<<<<

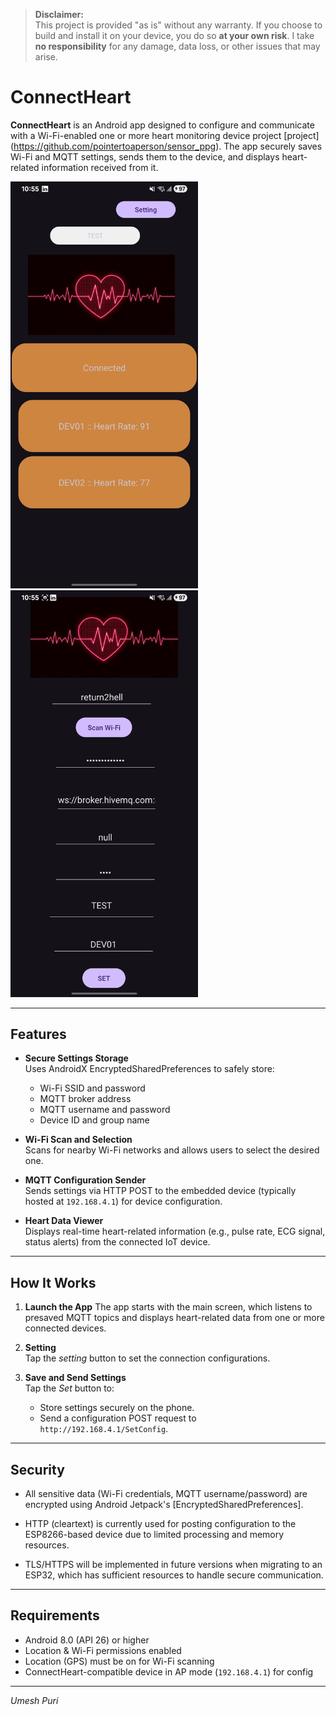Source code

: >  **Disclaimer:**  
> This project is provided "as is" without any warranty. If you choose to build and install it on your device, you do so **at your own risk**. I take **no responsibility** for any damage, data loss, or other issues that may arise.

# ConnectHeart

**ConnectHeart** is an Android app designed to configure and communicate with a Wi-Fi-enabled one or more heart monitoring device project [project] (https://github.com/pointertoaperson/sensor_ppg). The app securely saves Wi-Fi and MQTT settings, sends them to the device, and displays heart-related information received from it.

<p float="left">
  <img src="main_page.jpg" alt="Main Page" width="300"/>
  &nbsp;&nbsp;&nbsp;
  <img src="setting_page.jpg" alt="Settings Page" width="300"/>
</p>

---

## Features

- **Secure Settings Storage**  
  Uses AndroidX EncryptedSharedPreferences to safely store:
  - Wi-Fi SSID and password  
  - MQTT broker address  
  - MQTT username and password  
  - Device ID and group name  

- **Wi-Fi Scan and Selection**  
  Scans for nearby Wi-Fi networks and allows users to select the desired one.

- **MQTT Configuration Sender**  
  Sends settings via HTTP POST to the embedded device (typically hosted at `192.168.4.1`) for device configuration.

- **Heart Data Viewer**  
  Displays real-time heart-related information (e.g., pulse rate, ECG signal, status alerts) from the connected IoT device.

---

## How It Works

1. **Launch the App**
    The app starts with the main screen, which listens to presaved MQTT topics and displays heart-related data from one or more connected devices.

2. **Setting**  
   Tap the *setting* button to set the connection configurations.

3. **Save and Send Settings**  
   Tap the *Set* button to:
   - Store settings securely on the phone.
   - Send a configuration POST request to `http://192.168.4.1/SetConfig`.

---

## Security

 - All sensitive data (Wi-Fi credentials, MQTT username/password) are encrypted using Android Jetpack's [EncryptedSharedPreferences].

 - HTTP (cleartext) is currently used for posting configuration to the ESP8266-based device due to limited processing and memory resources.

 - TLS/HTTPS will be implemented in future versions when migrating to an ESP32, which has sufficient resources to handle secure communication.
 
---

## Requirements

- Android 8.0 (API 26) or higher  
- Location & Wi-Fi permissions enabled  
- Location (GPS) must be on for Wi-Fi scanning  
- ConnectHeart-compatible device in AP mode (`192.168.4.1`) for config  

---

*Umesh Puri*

>>>>

**Task item**
Copy the lines from the entries above in which the word "project" appears.

**Task response**
> This project is provided "as is" without any warranty. If you choose to build and install it on your device, you do so **at your own risk**. I take **no responsibility** for any damage, data loss, or other issues that may arise.
**ConnectHeart** is an Android app designed to configure and communicate with a Wi-Fi-enabled one or more heart monitoring device project [project] (https://github.com/pointertoaperson/sensor_ppg). The app securely saves Wi-Fi and MQTT settings, sends them to the device, and displays heart-related information received from it.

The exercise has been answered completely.